**DESCRIPTION OF THE TASK**
In the records that follow, find the line with "3. Monitor borrowing"; from there, retype every line exactly through the line with "# 6. Push to GitHub", which also belongs to the answer.

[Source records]
++++++

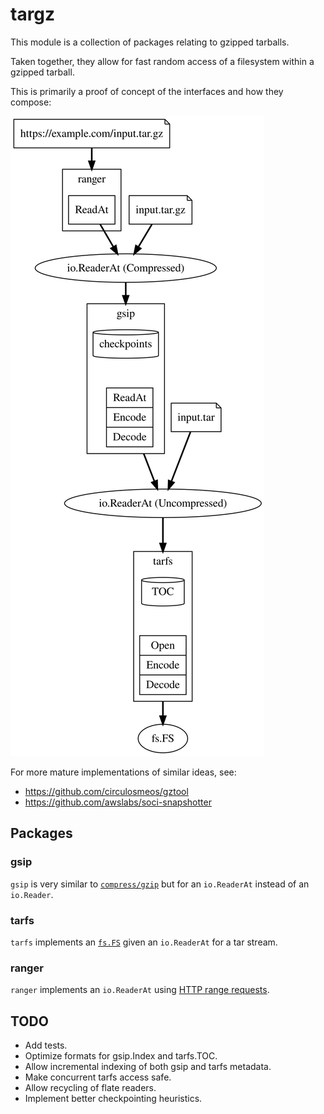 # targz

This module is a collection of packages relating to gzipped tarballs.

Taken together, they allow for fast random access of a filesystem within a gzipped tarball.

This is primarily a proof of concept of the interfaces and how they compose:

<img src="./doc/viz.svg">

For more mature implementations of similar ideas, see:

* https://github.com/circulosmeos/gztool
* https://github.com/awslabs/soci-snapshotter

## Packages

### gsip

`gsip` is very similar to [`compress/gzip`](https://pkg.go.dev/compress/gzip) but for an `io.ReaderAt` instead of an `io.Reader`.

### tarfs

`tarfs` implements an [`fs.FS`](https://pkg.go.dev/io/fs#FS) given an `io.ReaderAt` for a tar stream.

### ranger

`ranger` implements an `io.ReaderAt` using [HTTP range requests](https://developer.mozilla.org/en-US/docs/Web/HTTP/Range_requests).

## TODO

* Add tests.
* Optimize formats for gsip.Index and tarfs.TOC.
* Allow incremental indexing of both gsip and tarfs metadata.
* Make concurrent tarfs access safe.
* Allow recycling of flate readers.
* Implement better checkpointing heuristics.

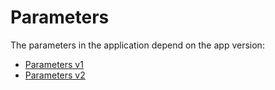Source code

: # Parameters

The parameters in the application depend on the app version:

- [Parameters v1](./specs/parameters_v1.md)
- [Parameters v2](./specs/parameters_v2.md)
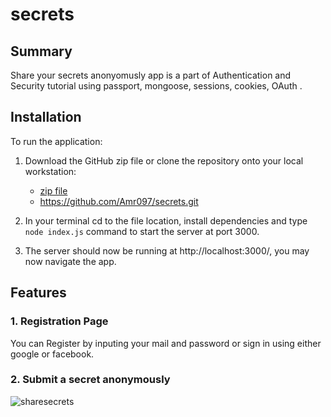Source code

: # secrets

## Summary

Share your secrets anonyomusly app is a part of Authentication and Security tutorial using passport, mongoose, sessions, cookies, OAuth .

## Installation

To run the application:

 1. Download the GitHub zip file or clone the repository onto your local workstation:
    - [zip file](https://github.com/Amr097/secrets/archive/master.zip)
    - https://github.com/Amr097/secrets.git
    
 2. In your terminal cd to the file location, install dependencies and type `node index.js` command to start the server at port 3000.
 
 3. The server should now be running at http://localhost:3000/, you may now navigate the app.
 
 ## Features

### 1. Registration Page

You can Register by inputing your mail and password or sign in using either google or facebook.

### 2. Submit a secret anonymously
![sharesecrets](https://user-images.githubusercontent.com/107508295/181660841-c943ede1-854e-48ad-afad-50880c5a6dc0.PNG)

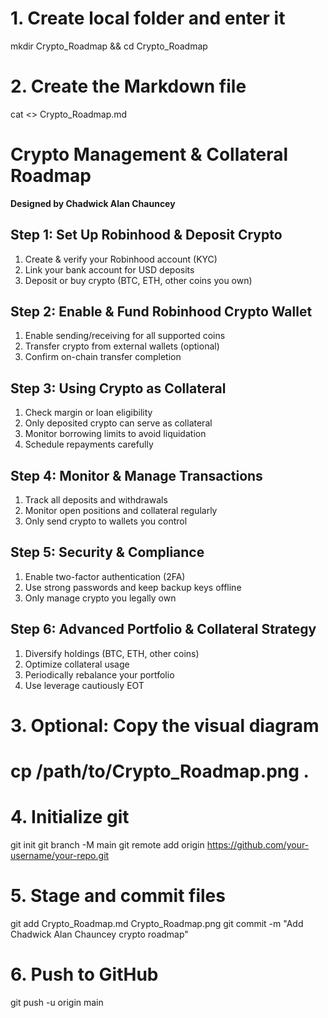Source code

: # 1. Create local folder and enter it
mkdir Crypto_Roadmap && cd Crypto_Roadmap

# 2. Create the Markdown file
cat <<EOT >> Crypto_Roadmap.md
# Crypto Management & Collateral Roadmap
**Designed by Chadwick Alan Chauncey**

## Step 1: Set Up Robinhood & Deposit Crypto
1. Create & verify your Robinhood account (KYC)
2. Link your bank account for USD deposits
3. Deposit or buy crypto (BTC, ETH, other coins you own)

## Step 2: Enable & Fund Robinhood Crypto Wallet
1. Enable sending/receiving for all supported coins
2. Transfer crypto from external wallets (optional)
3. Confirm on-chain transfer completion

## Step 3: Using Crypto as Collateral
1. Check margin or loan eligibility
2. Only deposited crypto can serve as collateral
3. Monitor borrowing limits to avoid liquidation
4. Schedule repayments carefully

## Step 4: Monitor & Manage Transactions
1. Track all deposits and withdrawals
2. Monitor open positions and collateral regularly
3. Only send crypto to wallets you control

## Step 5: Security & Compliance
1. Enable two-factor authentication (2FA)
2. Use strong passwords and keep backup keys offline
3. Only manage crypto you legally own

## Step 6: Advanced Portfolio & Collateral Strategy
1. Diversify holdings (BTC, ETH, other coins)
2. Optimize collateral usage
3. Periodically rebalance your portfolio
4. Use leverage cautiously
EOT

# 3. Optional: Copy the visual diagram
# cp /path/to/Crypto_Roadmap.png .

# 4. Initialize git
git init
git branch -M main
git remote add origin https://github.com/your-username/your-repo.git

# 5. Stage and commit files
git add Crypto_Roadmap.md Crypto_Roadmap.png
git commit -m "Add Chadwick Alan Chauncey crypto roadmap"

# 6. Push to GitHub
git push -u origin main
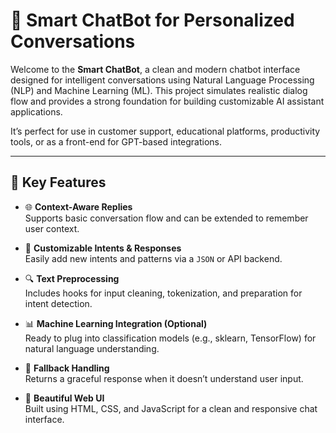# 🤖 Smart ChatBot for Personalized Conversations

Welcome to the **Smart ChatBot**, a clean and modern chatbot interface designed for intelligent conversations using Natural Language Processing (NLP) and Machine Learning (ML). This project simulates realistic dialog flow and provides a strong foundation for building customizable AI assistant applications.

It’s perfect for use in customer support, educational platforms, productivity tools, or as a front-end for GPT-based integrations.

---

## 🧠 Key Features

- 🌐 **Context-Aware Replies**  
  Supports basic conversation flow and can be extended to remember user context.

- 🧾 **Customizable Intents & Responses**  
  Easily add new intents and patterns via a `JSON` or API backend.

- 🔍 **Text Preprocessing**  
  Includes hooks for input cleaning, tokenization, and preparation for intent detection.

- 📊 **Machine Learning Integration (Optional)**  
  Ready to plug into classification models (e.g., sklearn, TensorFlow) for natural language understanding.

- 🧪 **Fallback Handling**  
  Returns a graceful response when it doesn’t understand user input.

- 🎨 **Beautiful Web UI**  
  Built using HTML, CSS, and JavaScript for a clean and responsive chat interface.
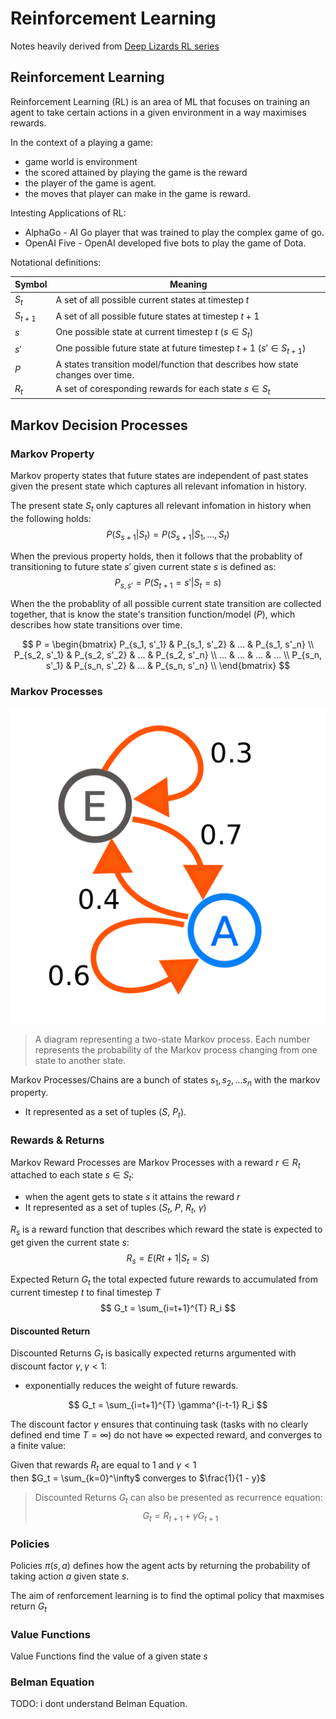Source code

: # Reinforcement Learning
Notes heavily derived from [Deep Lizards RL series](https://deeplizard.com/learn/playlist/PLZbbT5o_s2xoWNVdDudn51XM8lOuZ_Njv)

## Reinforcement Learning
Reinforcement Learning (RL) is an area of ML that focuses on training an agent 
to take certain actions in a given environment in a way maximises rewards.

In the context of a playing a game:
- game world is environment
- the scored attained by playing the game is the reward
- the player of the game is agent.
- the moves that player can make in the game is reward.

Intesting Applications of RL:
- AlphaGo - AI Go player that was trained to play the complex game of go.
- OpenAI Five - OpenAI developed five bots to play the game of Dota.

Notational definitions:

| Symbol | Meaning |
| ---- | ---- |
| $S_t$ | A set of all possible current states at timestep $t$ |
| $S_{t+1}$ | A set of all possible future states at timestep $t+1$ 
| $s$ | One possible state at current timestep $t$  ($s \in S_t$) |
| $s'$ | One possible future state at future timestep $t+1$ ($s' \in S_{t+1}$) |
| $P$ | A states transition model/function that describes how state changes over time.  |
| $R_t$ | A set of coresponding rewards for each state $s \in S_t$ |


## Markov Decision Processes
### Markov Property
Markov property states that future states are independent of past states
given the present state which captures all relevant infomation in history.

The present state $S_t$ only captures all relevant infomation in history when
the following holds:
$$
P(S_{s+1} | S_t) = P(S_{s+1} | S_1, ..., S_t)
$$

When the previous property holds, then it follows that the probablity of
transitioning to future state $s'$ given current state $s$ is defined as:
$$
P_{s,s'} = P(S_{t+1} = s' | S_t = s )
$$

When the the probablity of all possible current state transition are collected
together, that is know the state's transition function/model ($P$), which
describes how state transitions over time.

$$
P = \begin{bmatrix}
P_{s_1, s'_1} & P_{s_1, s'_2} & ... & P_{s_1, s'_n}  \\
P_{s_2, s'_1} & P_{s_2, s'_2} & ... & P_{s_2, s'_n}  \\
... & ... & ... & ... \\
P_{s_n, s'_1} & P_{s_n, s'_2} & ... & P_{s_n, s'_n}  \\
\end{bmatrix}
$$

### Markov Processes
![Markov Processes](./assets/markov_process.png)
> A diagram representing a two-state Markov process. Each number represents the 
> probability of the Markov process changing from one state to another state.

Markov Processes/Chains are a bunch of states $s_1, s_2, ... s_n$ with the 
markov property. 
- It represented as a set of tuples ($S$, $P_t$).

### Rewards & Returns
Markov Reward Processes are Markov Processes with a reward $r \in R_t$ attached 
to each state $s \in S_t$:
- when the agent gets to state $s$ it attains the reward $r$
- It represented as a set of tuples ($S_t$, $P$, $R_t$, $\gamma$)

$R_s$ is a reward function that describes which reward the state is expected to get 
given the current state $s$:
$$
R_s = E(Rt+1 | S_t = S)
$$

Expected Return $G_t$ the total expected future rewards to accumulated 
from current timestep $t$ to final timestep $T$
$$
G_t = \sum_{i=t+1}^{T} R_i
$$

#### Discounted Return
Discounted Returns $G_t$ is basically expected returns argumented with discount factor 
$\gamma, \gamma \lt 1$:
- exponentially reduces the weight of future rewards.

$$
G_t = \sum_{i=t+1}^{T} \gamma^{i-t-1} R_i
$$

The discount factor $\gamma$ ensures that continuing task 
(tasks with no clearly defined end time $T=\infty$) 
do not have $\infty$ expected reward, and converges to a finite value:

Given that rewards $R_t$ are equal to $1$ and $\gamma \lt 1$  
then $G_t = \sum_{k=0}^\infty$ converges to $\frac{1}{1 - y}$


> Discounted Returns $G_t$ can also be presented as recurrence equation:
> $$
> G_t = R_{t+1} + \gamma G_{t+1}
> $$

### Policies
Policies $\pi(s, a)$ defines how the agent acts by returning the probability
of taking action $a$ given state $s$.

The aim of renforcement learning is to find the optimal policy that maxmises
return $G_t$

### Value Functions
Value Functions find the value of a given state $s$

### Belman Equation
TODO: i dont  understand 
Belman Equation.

++++++

**RESPONSE BELOW**
3. Monitor borrowing limits to avoid liquidation
4. Schedule repayments carefully

## Step 4: Monitor & Manage Transactions
1. Track all deposits and withdrawals
2. Monitor open positions and collateral regularly
3. Only send crypto to wallets you control

## Step 5: Security & Compliance
1. Enable two-factor authentication (2FA)
2. Use strong passwords and keep backup keys offline
3. Only manage crypto you legally own

## Step 6: Advanced Portfolio & Collateral Strategy
1. Diversify holdings (BTC, ETH, other coins)
2. Optimize collateral usage
3. Periodically rebalance your portfolio
4. Use leverage cautiously
EOT

# 3. Optional: Copy the visual diagram
# cp /path/to/Crypto_Roadmap.png .

# 4. Initialize git
git init
git branch -M main
git remote add origin https://github.com/your-username/your-repo.git

# 5. Stage and commit files
git add Crypto_Roadmap.md Crypto_Roadmap.png
git commit -m "Add Chadwick Alan Chauncey crypto roadmap"

# 6. Push to GitHub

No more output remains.